▶ Your instructions
Exactly as written, set down the lines from the top of the entries through the line bearing "2. Multiplication by", with every picture left out.

**** Data section ****

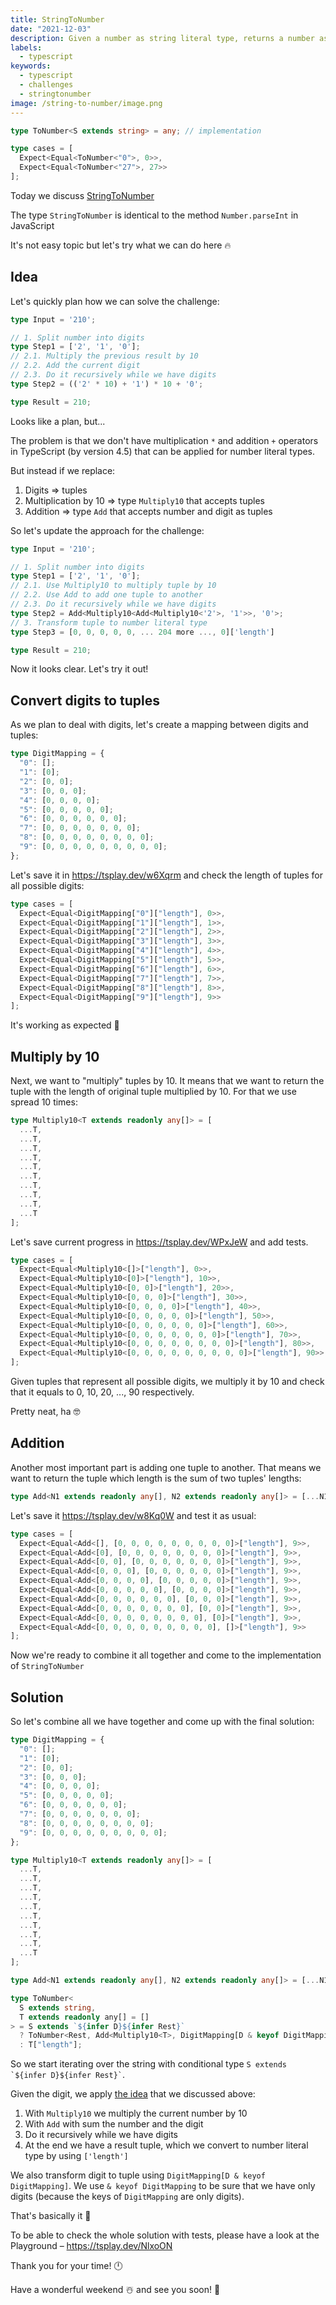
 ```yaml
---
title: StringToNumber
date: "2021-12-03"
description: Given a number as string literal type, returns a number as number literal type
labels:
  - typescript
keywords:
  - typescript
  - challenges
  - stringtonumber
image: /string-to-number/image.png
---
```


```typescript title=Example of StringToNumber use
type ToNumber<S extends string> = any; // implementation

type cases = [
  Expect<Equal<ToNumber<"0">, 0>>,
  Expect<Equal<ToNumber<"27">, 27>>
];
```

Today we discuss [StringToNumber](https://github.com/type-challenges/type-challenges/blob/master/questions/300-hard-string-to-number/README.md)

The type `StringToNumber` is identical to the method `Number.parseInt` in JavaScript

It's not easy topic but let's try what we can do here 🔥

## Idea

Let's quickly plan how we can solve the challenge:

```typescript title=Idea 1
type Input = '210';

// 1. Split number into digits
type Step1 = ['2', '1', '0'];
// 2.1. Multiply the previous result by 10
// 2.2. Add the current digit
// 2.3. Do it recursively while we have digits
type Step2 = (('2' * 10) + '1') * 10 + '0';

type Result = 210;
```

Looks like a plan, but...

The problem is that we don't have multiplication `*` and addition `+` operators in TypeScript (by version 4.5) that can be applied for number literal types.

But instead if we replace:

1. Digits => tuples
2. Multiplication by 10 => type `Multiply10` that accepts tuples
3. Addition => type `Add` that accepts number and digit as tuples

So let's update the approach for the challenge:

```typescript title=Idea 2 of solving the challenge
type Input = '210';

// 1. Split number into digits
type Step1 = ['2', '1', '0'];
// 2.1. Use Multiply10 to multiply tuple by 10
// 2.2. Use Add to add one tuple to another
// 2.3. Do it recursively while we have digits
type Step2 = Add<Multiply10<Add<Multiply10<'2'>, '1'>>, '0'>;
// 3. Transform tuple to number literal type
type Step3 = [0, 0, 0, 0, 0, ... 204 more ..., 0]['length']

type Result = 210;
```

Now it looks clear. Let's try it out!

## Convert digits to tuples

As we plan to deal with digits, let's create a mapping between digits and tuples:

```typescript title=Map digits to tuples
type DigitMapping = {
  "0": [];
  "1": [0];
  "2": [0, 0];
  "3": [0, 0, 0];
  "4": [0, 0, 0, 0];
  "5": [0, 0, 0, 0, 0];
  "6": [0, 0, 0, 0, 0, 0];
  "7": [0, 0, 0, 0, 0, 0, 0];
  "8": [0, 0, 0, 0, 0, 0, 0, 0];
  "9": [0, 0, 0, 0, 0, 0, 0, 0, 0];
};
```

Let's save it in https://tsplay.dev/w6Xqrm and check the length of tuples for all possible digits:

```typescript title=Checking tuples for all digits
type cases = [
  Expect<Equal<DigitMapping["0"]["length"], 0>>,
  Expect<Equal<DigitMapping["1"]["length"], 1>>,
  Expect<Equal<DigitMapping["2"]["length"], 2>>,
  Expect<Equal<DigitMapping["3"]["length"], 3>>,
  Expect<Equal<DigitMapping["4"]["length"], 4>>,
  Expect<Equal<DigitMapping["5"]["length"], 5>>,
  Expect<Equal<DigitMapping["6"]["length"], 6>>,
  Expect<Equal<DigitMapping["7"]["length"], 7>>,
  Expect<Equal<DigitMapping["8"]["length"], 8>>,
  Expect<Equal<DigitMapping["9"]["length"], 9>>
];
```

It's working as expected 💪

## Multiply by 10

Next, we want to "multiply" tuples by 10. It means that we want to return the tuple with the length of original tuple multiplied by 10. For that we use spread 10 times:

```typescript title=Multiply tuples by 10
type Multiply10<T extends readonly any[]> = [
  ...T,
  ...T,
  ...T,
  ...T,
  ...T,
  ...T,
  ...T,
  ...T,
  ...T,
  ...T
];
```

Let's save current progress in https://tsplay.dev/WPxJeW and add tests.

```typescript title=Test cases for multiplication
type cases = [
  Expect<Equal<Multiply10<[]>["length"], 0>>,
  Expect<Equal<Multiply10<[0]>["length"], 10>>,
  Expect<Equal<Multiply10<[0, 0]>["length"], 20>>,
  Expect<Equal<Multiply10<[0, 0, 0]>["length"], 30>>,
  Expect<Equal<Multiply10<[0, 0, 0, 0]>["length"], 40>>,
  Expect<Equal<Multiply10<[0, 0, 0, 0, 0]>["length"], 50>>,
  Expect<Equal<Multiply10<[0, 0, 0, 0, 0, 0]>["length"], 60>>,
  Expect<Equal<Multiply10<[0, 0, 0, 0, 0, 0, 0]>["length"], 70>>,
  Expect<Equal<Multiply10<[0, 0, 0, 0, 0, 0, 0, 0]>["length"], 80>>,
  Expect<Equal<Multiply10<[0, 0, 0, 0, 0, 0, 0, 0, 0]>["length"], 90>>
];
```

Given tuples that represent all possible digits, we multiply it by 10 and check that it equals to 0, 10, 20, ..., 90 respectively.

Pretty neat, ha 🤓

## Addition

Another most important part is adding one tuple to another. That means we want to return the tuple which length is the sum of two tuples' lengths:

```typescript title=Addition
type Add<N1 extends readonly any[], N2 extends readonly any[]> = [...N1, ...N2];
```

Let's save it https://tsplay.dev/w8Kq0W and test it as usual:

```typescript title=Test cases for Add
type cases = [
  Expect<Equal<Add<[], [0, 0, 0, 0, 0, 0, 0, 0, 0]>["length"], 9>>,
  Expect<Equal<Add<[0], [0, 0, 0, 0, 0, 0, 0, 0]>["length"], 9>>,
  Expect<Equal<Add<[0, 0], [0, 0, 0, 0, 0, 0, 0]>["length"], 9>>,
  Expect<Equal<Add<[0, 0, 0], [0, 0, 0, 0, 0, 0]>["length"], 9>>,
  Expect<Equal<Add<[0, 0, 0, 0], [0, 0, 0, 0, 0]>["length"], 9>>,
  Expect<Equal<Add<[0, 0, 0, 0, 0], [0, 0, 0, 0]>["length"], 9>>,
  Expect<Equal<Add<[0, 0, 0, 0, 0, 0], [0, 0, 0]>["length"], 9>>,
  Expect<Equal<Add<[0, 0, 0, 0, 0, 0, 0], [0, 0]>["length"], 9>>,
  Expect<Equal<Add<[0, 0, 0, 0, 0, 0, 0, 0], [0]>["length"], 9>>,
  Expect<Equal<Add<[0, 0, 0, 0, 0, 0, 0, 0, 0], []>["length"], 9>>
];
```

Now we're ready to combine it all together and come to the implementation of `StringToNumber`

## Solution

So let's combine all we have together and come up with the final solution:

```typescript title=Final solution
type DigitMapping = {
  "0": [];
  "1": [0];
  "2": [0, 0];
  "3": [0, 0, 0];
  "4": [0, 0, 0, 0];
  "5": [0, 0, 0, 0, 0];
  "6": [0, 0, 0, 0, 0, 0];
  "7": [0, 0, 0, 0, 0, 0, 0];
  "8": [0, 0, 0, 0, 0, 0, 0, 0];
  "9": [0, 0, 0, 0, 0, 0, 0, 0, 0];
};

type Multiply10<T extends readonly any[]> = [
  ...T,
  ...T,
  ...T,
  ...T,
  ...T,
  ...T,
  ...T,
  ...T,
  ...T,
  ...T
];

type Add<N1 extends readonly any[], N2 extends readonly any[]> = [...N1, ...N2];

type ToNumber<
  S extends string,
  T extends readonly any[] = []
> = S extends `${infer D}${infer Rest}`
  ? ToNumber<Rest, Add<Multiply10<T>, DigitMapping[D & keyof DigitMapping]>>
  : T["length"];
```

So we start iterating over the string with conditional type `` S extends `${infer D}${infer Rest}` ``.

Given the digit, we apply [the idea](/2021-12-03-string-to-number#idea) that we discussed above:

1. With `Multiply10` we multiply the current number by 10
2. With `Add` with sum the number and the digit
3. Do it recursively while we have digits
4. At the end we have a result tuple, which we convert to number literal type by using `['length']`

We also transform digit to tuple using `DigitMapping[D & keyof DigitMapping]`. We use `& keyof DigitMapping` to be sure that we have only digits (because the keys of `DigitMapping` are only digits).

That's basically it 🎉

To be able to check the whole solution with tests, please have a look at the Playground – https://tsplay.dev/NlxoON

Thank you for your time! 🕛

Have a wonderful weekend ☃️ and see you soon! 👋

****

▶ Answer for this exercise
 ```yaml
---
title: StringToNumber
date: "2021-12-03"
description: Given a number as string literal type, returns a number as number literal type
labels:
  - typescript
keywords:
  - typescript
  - challenges
  - stringtonumber
image: /string-to-number/image.png
---
```


```typescript title=Example of StringToNumber use
type ToNumber<S extends string> = any; // implementation

type cases = [
  Expect<Equal<ToNumber<"0">, 0>>,
  Expect<Equal<ToNumber<"27">, 27>>
];
```

Today we discuss [StringToNumber](https://github.com/type-challenges/type-challenges/blob/master/questions/300-hard-string-to-number/README.md)

The type `StringToNumber` is identical to the method `Number.parseInt` in JavaScript

It's not easy topic but let's try what we can do here 🔥

## Idea

Let's quickly plan how we can solve the challenge:

```typescript title=Idea 1
type Input = '210';

// 1. Split number into digits
type Step1 = ['2', '1', '0'];
// 2.1. Multiply the previous result by 10
// 2.2. Add the current digit
// 2.3. Do it recursively while we have digits
type Step2 = (('2' * 10) + '1') * 10 + '0';

type Result = 210;
```

Looks like a plan, but...

The problem is that we don't have multiplication `*` and addition `+` operators in TypeScript (by version 4.5) that can be applied for number literal types.

But instead if we replace:

1. Digits => tuples
2. Multiplication by 10 => type `Multiply10` that accepts tuples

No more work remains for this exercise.